There were 525 closed sales in Q4 2025, which is down from 531 closed sales in Q4 2024. This represents a decline of (1.1%). The total dollar volume for retail, multi-family, office, and industrial was $2.58B in Q4 2025 compared to $3.12B in Q4 2024.
Another gauge for demand is net absorption. Absorption is a gauge of the space tenants need to live or operate their businesses. In Q4 2024, Denver unabsorbed (213,719) SF, but in Q4 2025, we saw 132,865 SF of positive absorption. Office and industrial lost occupancy while multi-family and retail gained occupancy. Let’s take a look at new construction in the various property types.
New Construction
Developers started construction on 1.94M SF during Q4. This is down slightly from the 2.23M SF started during Q3. Retail construction starts accounted for 2,500 SF. Multi-family construction starts were 1.08M SF. Industrial construction starts were 859K SF, and office construction starts have yet to be accounted for in Q4 2025 according to the most recent data reports from CoStar.
Another factor to consider is the total SF of space under construction. Retail has 678K SF under construction. Multi-family has 9.1M SF (11,300 units) under construction. This is way too many apartments under construction given the rate of absorption, especially compared to the other property types. Office has 1.53M SF under construction, and industrial has 6.39M SF under construction. All together there is 17.7M SF of commercial real estate under construction in Denver.
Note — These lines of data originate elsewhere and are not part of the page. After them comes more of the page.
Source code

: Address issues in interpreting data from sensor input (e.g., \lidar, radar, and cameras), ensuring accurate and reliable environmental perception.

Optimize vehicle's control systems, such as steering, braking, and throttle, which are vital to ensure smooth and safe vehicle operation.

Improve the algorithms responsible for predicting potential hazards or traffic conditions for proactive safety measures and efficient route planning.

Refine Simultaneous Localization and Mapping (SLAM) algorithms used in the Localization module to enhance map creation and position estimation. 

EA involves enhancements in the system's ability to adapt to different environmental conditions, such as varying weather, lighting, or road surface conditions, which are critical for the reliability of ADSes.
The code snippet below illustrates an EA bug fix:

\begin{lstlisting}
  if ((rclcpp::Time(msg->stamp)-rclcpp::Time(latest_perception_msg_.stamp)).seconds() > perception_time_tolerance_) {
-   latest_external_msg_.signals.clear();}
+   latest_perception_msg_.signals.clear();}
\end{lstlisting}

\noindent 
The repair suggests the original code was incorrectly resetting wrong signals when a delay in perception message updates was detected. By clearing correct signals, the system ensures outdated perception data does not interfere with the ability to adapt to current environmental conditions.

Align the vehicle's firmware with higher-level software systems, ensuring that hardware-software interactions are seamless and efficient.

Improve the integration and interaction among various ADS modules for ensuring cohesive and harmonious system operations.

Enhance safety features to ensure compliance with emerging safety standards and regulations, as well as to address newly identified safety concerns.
Developers delivered just over 1.8M SF to the market in Q4 2025. This is moderately lower than Q3 2025 and Q2 2025. Retail delivered 21K SF. Multi-family developers completed 1.79M SF. Office developers delivered just 3,200 SF. Industrial demolitions actually outweighed the amount of deliveries in Q4 2025 as the net deliveries for industrial properties stood at around (926) SF, meaning 926 SF of demolitions.
Vacancy Rates
A vacancy rate is a metric comparing the amount of unoccupied SF to the total SF of all the buildings in a market. Denver has 97M SF of vacancy for commercial real estate. Although this sounds like a lot, Denver has 895.3M SF of commercial buildings. Therefore, our commercial vacancy rate is 10.8%.

If we are to understand commercial vacancy rates, we need to compare the current vacancy rates to the long-term vacancy rates. Industrial properties are 2% higher than their long-term average. Multi-family is 4.6% higher than the long-term average. Retail is nearly 1.5% below the long-term average, and office is almost over 6% higher than the long-term average! Next let’s look at rent growth.
Rent Growth
Rent growth could be lumped into demand, but it is interesting enough to separate into a new paragraph. Compared to the CPI increase of 2.7% in Q4 2025, none of the commercial property types kept up with inflation, which erodes some value. Retail rents grew 2.43%, and office rents grew 0.78%. Multi-family and industrial rents both decreased at (3.32%) and (2%) respectively.

Final Thoughts
In summary, supply, demand, new construction, vacancy rates, and rent growth are all good key performance indicators for the commercial real estate market in Denver. We have a decent supply of properties for sale. Demand for properties has dwindled slightly compared to Q3, but has grown considerably when you look at both Q2 and Q1 earlier this year. Developers are hard at work building multi-family and industrial properties. We would argue they are building too many apartments right now which will push up multi-family vacancy and reduce future rent growth, which has seemed to have been a trend for the last four years now. Vacancy rates are different among the different commercial property types. Office has been consistently higher than the long-term average for several years now. We expect office vacancy to stay higher for the foreseeable future. Lastly, rent growth has been stalling most prominently for both office and multi-family compared to retail and industrial.